Two men haul a canoe onto the beach on a small island in Central Sulawesi.

Sulu-Sulawesi Seascape

Boasting one of the world’s most diverse and productive marine areas, the Sulu-Sulawesi Seascape is threatened by the needs of a growing population.

© Robin Moore/iLCP

The Sulu-Sulawesi Seascape is located within the globally significant Coral Triangle, an area considered the center of the world’s marine biodiversity. The seascape spans 900,000 square kilometers (347,490 square miles) across the waters between Indonesia, Malaysia and the Philippines.

Why is it important?

Jobs and livelihoods

Restoring mangroves and managing marine protected areas provide economic opportunities for local fisheries and communities. We have helped train, certify and equip more than 1,000 volunteer community enforcement teams who enforce management regulations that will lead to long-term sustainability and conservation.

Joy and inspiration

The Sulu-Sulawesi Seascape is home to diverse ecosystems, including coral reefs, seagrass meadows and mangrove forests. New species are still regularly discovered, and reef fish and sharks, sea turtles and manta rays are among the charismatic animals that bring joy and inspiration to coastal communities and tourists alike.

What are the issues?

$12.9 billion in damages from Haiyan

Climate change

According to the United Nations, the Philippines ranks as the third nation most at risk from the effects of climate change. In November 2013, the Philippines experienced the most destructive and powerful tropical cyclone to ever make landfall. Typhoon Haiyan claimed over 6,000 lives, and total damages and losses cost an estimated US$ 12.9 billion. Climate science suggests an increase in the likelihood of such extreme storms. To reduce coastal vulnerability, Conservation International is working with partners in the Philippines to promote ecosystem-based approaches to adaptation.

40 million depend on marine resources

Rapid population growth

Approximately 40 million people who live along the Sulu-Sulawesi Seascape coasts depend on marine resources for their livelihoods and food — with fish as their main source of protein. However, coastal ecosystems and the way of life they support are under intense pressure from rapid population growth, detrimental development and increasing threats associated with climate change.

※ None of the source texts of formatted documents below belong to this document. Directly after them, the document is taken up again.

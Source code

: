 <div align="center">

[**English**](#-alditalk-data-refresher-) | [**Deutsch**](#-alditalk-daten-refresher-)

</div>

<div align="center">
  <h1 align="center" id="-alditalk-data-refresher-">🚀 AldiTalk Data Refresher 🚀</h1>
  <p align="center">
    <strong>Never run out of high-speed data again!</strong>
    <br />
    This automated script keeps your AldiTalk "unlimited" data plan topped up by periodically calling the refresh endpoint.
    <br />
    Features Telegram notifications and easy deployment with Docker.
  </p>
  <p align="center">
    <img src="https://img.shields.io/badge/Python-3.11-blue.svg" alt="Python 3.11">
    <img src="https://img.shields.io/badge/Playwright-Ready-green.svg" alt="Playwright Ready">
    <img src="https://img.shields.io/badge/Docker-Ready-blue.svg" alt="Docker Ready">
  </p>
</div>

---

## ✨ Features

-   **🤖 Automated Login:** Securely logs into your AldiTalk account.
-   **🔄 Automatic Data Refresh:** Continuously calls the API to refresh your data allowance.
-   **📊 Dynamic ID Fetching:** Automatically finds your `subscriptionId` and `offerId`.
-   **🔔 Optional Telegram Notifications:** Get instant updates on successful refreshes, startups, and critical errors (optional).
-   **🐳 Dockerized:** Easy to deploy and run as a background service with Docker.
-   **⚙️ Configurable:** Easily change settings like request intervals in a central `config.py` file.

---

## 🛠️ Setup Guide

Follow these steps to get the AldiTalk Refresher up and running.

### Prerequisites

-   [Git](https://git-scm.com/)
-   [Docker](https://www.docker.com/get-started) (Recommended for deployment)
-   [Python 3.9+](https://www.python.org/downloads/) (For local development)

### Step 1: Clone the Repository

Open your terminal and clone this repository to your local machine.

A family peers from behind rows of bananas and limes at a roadside stall in Central Sulawesi, Indonesia 
© Robin Moore/iLCP

Our role

Conservation International works with partners in the Sulu-Sulawesi Seascape to safeguard natural resources — like mangrove forests and coral reefs — and the benefits they provide to people by strengthening the management of marine protected areas and sustainable fisheries for more resilient coastal communities. Conservation International and local partners have fostered a 250% increase in the total marine area under some form of protection in three of the seascape’s marine biodiversity conservation corridors.

Our plan

Community-based mangrove rehabilitation

Conservation International is addressing both poverty and the degradation of mangroves that are important for coastal protection, fisheries, climate resiliency and carbon sequestration and storage. Through community-based mangrove restoration projects and subsequent ecotourism activities, the seascape’s residents earn income and improve their livelihoods. For example, we have collaborated with the Philippine province of Oriental Mindoro and the local government of Calapan City to establish the Silonay Mangrove Conservation and Eco-tourism Park, an ecosystem-based adaptation project that restores mangroves to protect the community from storm surges, sea level rise and coastal erosion — and also provides income to the local people involved in the park’s management and work.

 

Engagement with local governments

Conservation International works closely with local governments and communities to empower people to actively participate in the protection and management of their coastal resources. Despite the challenges of working in a deeply populated region with multiple and competing demands for resources, the Sulu-Sulawesi Seascape partnership works to foster more local government and community involvement in stewardship of the marine area. For instance, local governments are allocating increasing budgets to protect fisheries and mangroves, while also enforcing marine protected area regulations.

Coral reef
© CI/photo by Sterling Zumbrunn

By the numbers

79% increase in no-take zone

The Sulu-Sulawesi Seascape partnership has secured a 79% increase in the total no-take zone area in three conservation corridors. This gain in marine protected area coverage, combined with improved management, enhanced enforcement capacity and a comprehensive communications campaign, has significantly improved the sustainable management of the seascape’s marine resources.